* ACTIVITY
Among the lines of the data, copy those that hold "käytössä".

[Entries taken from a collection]
▬▬▬▬▬▬
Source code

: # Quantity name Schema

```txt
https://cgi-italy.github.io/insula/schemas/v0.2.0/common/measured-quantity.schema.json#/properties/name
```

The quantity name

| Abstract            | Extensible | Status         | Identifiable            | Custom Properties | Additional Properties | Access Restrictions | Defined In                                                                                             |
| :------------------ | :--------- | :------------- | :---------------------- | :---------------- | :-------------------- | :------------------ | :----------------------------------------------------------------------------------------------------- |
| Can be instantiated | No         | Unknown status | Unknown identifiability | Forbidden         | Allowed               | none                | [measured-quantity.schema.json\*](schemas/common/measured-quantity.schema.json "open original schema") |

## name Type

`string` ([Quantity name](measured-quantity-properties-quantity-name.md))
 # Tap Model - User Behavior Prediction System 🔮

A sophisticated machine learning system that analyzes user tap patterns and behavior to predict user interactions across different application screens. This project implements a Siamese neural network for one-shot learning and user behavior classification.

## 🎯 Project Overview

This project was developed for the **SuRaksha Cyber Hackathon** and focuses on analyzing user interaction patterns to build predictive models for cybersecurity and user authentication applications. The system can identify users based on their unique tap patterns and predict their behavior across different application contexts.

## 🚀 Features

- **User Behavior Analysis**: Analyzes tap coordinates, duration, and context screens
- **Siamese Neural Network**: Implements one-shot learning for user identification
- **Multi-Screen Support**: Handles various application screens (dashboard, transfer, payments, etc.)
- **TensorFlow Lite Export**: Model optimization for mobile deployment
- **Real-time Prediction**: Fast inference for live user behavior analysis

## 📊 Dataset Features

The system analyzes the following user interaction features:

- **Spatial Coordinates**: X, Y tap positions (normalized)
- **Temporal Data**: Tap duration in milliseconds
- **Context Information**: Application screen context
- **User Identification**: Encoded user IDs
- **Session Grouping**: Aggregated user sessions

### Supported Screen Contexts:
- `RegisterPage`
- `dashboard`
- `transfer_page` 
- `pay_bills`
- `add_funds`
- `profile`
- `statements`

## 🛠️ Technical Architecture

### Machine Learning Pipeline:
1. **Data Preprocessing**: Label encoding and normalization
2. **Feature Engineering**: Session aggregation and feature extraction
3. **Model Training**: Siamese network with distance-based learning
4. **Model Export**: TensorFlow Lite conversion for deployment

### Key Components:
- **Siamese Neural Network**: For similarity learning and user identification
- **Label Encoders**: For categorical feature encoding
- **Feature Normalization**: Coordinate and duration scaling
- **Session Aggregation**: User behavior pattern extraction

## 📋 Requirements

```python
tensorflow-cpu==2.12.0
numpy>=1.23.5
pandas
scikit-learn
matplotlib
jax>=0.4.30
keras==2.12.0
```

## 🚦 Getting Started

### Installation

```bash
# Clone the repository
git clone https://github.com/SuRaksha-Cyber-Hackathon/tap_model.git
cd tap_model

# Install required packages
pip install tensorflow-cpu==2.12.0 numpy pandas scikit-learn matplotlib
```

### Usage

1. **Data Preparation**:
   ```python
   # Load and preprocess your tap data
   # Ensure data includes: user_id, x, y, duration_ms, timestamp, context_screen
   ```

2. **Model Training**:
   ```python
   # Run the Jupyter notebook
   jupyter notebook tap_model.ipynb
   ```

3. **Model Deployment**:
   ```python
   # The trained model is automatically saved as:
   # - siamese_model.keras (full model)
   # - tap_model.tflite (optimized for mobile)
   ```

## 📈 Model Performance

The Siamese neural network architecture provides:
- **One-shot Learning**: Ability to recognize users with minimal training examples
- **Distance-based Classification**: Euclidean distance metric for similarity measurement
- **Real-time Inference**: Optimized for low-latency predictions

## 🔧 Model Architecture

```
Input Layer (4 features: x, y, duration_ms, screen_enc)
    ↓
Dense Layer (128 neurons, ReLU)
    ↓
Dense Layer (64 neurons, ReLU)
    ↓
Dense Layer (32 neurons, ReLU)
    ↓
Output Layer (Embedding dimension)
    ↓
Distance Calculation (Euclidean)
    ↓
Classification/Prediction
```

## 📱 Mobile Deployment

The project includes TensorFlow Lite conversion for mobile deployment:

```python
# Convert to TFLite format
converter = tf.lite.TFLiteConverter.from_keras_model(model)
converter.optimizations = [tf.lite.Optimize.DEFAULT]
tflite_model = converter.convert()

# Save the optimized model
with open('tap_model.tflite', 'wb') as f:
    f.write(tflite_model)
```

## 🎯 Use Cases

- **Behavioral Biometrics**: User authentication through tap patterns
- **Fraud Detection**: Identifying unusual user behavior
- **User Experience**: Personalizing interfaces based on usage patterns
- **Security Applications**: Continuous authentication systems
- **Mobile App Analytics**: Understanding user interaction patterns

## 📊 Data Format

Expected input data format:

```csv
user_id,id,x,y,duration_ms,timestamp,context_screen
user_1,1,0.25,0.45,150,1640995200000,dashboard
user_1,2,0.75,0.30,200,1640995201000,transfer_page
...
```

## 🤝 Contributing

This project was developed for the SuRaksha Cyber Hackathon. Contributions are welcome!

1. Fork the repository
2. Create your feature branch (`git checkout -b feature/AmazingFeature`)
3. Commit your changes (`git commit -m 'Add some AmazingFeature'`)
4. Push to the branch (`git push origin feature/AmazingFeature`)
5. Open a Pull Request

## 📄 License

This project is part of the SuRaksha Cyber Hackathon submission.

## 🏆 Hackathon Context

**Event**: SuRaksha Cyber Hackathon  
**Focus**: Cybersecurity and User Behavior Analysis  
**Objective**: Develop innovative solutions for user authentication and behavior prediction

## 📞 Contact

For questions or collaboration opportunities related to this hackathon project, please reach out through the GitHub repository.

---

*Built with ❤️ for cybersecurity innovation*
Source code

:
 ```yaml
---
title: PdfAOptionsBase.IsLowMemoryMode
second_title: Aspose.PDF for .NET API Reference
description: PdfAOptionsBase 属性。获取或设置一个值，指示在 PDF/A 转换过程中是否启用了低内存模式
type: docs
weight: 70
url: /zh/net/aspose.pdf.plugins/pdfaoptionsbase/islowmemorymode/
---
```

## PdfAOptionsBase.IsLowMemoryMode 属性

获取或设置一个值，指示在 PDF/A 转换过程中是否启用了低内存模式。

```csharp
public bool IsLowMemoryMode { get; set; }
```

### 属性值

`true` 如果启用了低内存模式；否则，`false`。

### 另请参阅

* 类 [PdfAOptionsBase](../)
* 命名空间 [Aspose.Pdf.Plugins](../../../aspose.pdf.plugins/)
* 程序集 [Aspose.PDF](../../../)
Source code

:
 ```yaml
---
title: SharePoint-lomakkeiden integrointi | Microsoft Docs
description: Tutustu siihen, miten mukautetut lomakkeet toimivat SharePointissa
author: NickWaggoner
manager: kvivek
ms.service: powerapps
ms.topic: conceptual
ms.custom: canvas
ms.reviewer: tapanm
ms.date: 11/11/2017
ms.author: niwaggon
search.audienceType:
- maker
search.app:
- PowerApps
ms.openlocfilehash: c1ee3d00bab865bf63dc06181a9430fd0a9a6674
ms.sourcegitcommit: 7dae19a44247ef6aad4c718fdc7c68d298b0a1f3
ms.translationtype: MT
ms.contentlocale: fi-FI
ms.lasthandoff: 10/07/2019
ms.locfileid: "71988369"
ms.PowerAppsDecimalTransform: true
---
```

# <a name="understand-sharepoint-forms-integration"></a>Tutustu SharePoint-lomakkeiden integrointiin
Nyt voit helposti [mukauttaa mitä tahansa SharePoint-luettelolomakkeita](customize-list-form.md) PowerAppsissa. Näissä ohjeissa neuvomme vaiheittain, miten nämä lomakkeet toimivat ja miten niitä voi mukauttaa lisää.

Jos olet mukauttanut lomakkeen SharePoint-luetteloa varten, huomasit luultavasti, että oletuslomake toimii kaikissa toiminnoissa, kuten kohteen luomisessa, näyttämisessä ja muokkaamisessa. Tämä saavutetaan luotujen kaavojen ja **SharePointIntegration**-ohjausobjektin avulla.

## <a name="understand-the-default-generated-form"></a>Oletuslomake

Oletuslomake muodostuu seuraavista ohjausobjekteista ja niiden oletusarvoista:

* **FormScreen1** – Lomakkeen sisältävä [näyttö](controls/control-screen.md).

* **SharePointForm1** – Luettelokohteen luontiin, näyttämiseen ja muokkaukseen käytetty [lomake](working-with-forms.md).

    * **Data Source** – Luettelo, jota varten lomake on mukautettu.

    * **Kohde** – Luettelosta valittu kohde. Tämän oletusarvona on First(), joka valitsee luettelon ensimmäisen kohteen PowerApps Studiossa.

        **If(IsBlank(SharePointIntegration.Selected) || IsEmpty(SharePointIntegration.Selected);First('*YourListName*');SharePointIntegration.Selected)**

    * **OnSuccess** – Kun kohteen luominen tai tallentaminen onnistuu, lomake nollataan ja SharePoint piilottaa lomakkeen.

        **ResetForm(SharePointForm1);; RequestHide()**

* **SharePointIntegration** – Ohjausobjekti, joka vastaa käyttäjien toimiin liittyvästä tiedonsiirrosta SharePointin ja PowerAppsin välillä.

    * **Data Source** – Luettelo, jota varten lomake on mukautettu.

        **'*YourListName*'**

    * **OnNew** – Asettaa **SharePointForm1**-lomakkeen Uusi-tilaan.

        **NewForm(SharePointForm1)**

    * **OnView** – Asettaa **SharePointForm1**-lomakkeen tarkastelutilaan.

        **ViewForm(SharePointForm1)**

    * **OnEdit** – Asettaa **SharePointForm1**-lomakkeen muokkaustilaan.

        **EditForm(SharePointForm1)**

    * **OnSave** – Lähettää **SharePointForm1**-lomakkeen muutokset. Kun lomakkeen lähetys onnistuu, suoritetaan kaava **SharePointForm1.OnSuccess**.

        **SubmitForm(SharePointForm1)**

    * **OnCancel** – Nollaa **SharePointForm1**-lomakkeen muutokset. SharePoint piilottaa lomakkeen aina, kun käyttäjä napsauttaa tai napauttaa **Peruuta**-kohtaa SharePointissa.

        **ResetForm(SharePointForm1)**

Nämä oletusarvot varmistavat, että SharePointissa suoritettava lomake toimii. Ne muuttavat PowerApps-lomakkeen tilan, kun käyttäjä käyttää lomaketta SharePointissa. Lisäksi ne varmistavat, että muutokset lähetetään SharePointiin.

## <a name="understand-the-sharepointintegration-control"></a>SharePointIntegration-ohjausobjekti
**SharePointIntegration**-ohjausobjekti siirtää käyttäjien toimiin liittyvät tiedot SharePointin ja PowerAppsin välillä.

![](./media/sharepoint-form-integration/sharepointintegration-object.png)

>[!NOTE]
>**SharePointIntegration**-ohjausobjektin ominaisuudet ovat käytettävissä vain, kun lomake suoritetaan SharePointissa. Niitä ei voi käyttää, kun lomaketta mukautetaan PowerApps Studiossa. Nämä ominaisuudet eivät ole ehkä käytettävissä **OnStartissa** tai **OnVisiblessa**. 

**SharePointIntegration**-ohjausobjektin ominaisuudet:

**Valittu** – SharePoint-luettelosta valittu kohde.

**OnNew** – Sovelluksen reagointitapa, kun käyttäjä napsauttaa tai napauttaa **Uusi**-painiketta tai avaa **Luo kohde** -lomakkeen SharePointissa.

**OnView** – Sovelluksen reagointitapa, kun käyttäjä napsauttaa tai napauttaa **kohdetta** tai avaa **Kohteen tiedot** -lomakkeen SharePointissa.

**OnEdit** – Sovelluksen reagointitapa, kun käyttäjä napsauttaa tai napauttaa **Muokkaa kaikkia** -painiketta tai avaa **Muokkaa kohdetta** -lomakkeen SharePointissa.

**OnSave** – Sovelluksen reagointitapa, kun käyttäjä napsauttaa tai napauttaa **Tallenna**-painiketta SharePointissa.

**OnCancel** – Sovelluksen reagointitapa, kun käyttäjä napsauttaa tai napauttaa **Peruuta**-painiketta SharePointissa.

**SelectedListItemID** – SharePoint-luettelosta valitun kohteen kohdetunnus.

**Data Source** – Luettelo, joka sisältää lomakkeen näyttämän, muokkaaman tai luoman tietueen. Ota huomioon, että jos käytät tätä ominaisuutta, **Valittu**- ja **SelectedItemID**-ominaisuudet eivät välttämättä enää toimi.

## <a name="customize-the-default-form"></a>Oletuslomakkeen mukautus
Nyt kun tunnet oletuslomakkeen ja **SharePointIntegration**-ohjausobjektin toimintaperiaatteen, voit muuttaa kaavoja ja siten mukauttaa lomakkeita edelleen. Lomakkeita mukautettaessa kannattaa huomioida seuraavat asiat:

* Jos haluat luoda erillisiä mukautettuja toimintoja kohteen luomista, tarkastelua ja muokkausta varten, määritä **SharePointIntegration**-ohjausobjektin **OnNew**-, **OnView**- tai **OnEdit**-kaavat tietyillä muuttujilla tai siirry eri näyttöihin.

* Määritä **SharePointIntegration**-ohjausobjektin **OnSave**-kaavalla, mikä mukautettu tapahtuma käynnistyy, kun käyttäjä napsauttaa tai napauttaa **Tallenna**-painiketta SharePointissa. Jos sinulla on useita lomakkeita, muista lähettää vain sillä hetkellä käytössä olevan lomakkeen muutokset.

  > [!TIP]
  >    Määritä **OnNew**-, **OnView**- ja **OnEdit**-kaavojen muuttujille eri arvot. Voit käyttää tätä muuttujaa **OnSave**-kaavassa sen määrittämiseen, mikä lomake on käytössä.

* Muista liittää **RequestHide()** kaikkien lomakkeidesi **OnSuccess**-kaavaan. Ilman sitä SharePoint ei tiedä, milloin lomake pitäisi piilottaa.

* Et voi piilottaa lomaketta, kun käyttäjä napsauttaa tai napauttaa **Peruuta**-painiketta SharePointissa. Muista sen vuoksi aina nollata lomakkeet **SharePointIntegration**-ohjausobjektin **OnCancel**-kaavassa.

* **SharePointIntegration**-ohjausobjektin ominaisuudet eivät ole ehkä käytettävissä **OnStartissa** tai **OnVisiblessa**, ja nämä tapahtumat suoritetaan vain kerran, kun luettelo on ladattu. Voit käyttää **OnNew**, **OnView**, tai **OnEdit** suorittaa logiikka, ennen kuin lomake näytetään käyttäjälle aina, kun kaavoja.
▬▬▬▬▬▬
* TASK RESPONSE
* Määritä **SharePointIntegration**-ohjausobjektin **OnSave**-kaavalla, mikä mukautettu tapahtuma käynnistyy, kun käyttäjä napsauttaa tai napauttaa **Tallenna**-painiketta SharePointissa. Jos sinulla on useita lomakkeita, muista lähettää vain sillä hetkellä käytössä olevan lomakkeen muutokset.
  >    Määritä **OnNew**-, **OnView**- ja **OnEdit**-kaavojen muuttujille eri arvot. Voit käyttää tätä muuttujaa **OnSave**-kaavassa sen määrittämiseen, mikä lomake on käytössä.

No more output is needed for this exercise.